Provided records =
|---|

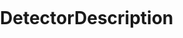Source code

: # DetectorDescription
<!-- https://docs.google.com/document/d/1vX56kzBmc5JR2Ky1rHyYkQOLbiCwUIW9QzCcYQ1CtI4/edit?usp=sharing -->
<html>
  <head>
     <style type="text/css">
         body, html
         {
             margin: 0; padding: 0; height: 100%; overflow: hidden;
         }

         #content
         {
             position:absolute; left: 0; right: 0; bottom: 0; top: 0px; 
         }
     </style>
   </head>
   <body>
     <div id="content">
       <iframe width="100%" height="80%" frameborder="0" src="https://docs.google.com/document/d/e/2PACX-1vTOVUnvzVIVtu_5ZemUXvwHwWQJGc7aeyG8iOIAcGZP41DpDq3qnT1TmoPvCYs_FKuT5R1mWta0kbPJ/pub?embedded=true">
       </iframe>
       </div>
    </body>
</html>
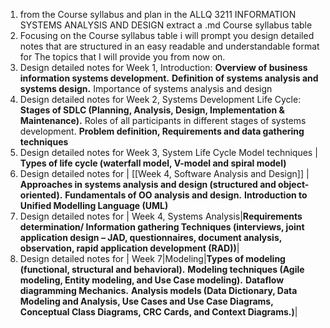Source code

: 1. from the Course syllabus and plan in the ALLQ 3211 INFORMATION SYSTEMS ANALYSIS AND DESIGN extract a .md Course syllabus table
2. Focusing on the Course syllabus table i will prompt you design detailed notes that are structured in an easy readable and understandable format for The topics that I will provide you from now on.
3. Design detailed notes for Week 1, Introduction: **Overview of business information systems development.** **Definition of systems analysis and systems design.** Importance of systems analysis and design
4. Design detailed notes for Week 2, Systems Development Life Cycle: **Stages of SDLC (Planning, Analysis, Design, Implementation & Maintenance).** Roles of all participants in different stages of systems development. **Problem definition, Requirements and data gathering techniques**
5. Design detailed notes for Week 3, System Life Cycle Model techniques           | **Types of life cycle (waterfall model, V-model and spiral model)**
6.  Design detailed notes for | [[Week 4, Software Analysis and Design]]             | **Approaches in systems analysis and design (structured and object-oriented).** **Fundamentals of OO analysis and design.** **Introduction to Unified Modelling Language (UML)** 
7. Design detailed notes for | Week 4, Systems Analysis|**Requirements determination/ Information gathering Techniques (interviews, joint application design – JAD, questionnaires, document analysis, observation, rapid application development (RAD))**|
8. Design detailed notes for | Week 7|Modeling|**Types of modeling (functional, structural and behavioral).** **Modeling techniques (Agile modeling, Entity modeling, and Use Case modeling).** **Dataflow diagramming Mechanics.** **Analysis models (Data Dictionary, Data Modeling and Analysis, Use Cases and Use Case Diagrams, Conceptual Class Diagrams, CRC Cards, and Context Diagrams.)**|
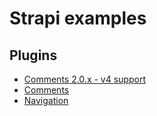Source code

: # Strapi examples

## Plugins
- [Comments 2.0.x - v4 support](/strapi-v4-plugin-comments)
- [Comments](/strapi-plugin-comments)
- [Navigation](/strapi-plugin-navigation)
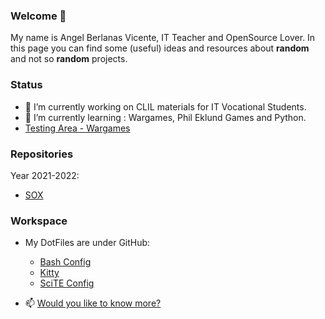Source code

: ### Welcome 👋

My name is Angel Berlanas Vicente, IT Teacher and OpenSource Lover.
In this page you can find some (useful) ideas and resources about **random** and not so **random** projects.

### Status

- 🔭 I’m currently working on CLIL materials for IT Vocational Students.
- 🌱 I’m currently learning : Wargames, Phil Eklund Games and Python.
- [Testing Area - Wargames](./Games/Readme.md)

### Repositories

Year 2021-2022: 

- [ SOX ](https://github.com/aberlanas/SMX-SOX)

### Workspace

- My DotFiles are under GitHub:

	* [Bash Config](./Bash/dot.bashrc)
	* [Kitty](./Kitty/kitty.conf)
	* [SciTE Config](./Scite/SciTEUser.properties)
	
- 📫 [Would you like to know more?](./LongReadme.org)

|---|

What you need to do = Every entry is to be transcribed exactly, but the pictures are to be left out.

Answer space =
Source code

: # DetectorDescription
<!-- https://docs.google.com/document/d/1vX56kzBmc5JR2Ky1rHyYkQOLbiCwUIW9QzCcYQ1CtI4/edit?usp=sharing -->
<html>
  <head>
     <style type="text/css">
         body, html
         {
             margin: 0; padding: 0; height: 100%; overflow: hidden;
         }

         #content
         {
             position:absolute; left: 0; right: 0; bottom: 0; top: 0px; 
         }
     </style>
   </head>
   <body>
     <div id="content">
       <iframe width="100%" height="80%" frameborder="0" src="https://docs.google.com/document/d/e/2PACX-1vTOVUnvzVIVtu_5ZemUXvwHwWQJGc7aeyG8iOIAcGZP41DpDq3qnT1TmoPvCYs_FKuT5R1mWta0kbPJ/pub?embedded=true">
       </iframe>
       </div>
    </body>
</html>
Source code

: 1. from the Course syllabus and plan in the ALLQ 3211 INFORMATION SYSTEMS ANALYSIS AND DESIGN extract a .md Course syllabus table
2. Focusing on the Course syllabus table i will prompt you design detailed notes that are structured in an easy readable and understandable format for The topics that I will provide you from now on.
3. Design detailed notes for Week 1, Introduction: **Overview of business information systems development.** **Definition of systems analysis and systems design.** Importance of systems analysis and design
4. Design detailed notes for Week 2, Systems Development Life Cycle: **Stages of SDLC (Planning, Analysis, Design, Implementation & Maintenance).** Roles of all participants in different stages of systems development. **Problem definition, Requirements and data gathering techniques**
5. Design detailed notes for Week 3, System Life Cycle Model techniques           | **Types of life cycle (waterfall model, V-model and spiral model)**
6.  Design detailed notes for | [[Week 4, Software Analysis and Design]]             | **Approaches in systems analysis and design (structured and object-oriented).** **Fundamentals of OO analysis and design.** **Introduction to Unified Modelling Language (UML)** 
7. Design detailed notes for | Week 4, Systems Analysis|**Requirements determination/ Information gathering Techniques (interviews, joint application design – JAD, questionnaires, document analysis, observation, rapid application development (RAD))**|
8. Design detailed notes for | Week 7|Modeling|**Types of modeling (functional, structural and behavioral).** **Modeling techniques (Agile modeling, Entity modeling, and Use Case modeling).** **Dataflow diagramming Mechanics.** **Analysis models (Data Dictionary, Data Modeling and Analysis, Use Cases and Use Case Diagrams, Conceptual Class Diagrams, CRC Cards, and Context Diagrams.)**|
Source code

: # Strapi examples

## Plugins
- [Comments 2.0.x - v4 support](/strapi-v4-plugin-comments)
- [Comments](/strapi-plugin-comments)
- [Navigation](/strapi-plugin-navigation)
Source code

: ### Welcome 👋

My name is Angel Berlanas Vicente, IT Teacher and OpenSource Lover.
In this page you can find some (useful) ideas and resources about **random** and not so **random** projects.

### Status

- 🔭 I’m currently working on CLIL materials for IT Vocational Students.
- 🌱 I’m currently learning : Wargames, Phil Eklund Games and Python.
- [Testing Area - Wargames](./Games/Readme.md)

### Repositories

Year 2021-2022: 

- [ SOX ](https://github.com/aberlanas/SMX-SOX)

### Workspace

- My DotFiles are under GitHub:

	* [Bash Config](./Bash/dot.bashrc)
	* [Kitty](./Kitty/kitty.conf)
	* [SciTE Config](./Scite/SciTEUser.properties)
	
- 📫 [Would you like to know more?](./LongReadme.org)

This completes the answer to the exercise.